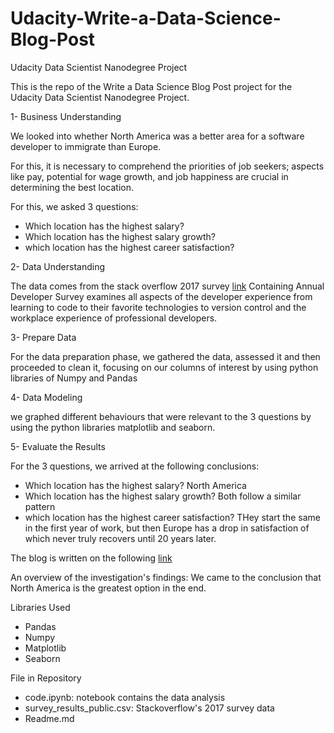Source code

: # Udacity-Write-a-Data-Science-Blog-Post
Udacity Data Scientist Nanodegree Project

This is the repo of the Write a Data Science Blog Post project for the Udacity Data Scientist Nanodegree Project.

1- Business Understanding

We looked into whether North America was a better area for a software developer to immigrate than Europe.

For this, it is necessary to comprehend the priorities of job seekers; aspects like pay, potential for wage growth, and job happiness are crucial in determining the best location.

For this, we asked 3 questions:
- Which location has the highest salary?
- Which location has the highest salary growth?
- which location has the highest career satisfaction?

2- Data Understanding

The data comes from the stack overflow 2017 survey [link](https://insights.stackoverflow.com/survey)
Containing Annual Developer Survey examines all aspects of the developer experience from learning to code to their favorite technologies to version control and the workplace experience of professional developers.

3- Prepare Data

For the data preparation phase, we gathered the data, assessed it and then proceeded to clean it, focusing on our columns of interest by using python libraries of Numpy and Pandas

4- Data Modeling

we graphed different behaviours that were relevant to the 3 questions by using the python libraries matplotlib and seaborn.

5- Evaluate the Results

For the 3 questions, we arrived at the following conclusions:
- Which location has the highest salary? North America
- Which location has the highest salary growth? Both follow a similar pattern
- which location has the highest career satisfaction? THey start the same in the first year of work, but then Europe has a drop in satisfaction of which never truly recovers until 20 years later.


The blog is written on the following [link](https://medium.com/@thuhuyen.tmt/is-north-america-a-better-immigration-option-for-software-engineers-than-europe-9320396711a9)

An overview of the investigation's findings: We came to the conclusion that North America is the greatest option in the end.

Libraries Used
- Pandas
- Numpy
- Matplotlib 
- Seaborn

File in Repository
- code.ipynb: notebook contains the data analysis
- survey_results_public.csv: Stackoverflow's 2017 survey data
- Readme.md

---

In the listing above, find the line containing "For this, we" and the line containing "The blog is". Output them and every line between, exactly, and nothing else.

» Answer space:
For this, we asked 3 questions:
- Which location has the highest salary?
- Which location has the highest salary growth?
- which location has the highest career satisfaction?

2- Data Understanding

The data comes from the stack overflow 2017 survey [link](https://insights.stackoverflow.com/survey)
Containing Annual Developer Survey examines all aspects of the developer experience from learning to code to their favorite technologies to version control and the workplace experience of professional developers.

3- Prepare Data

For the data preparation phase, we gathered the data, assessed it and then proceeded to clean it, focusing on our columns of interest by using python libraries of Numpy and Pandas

4- Data Modeling

we graphed different behaviours that were relevant to the 3 questions by using the python libraries matplotlib and seaborn.

5- Evaluate the Results

For the 3 questions, we arrived at the following conclusions:
- Which location has the highest salary? North America
- Which location has the highest salary growth? Both follow a similar pattern
- which location has the highest career satisfaction? THey start the same in the first year of work, but then Europe has a drop in satisfaction of which never truly recovers until 20 years later.


The blog is written on the following [link](https://medium.com/@thuhuyen.tmt/is-north-america-a-better-immigration-option-for-software-engineers-than-europe-9320396711a9)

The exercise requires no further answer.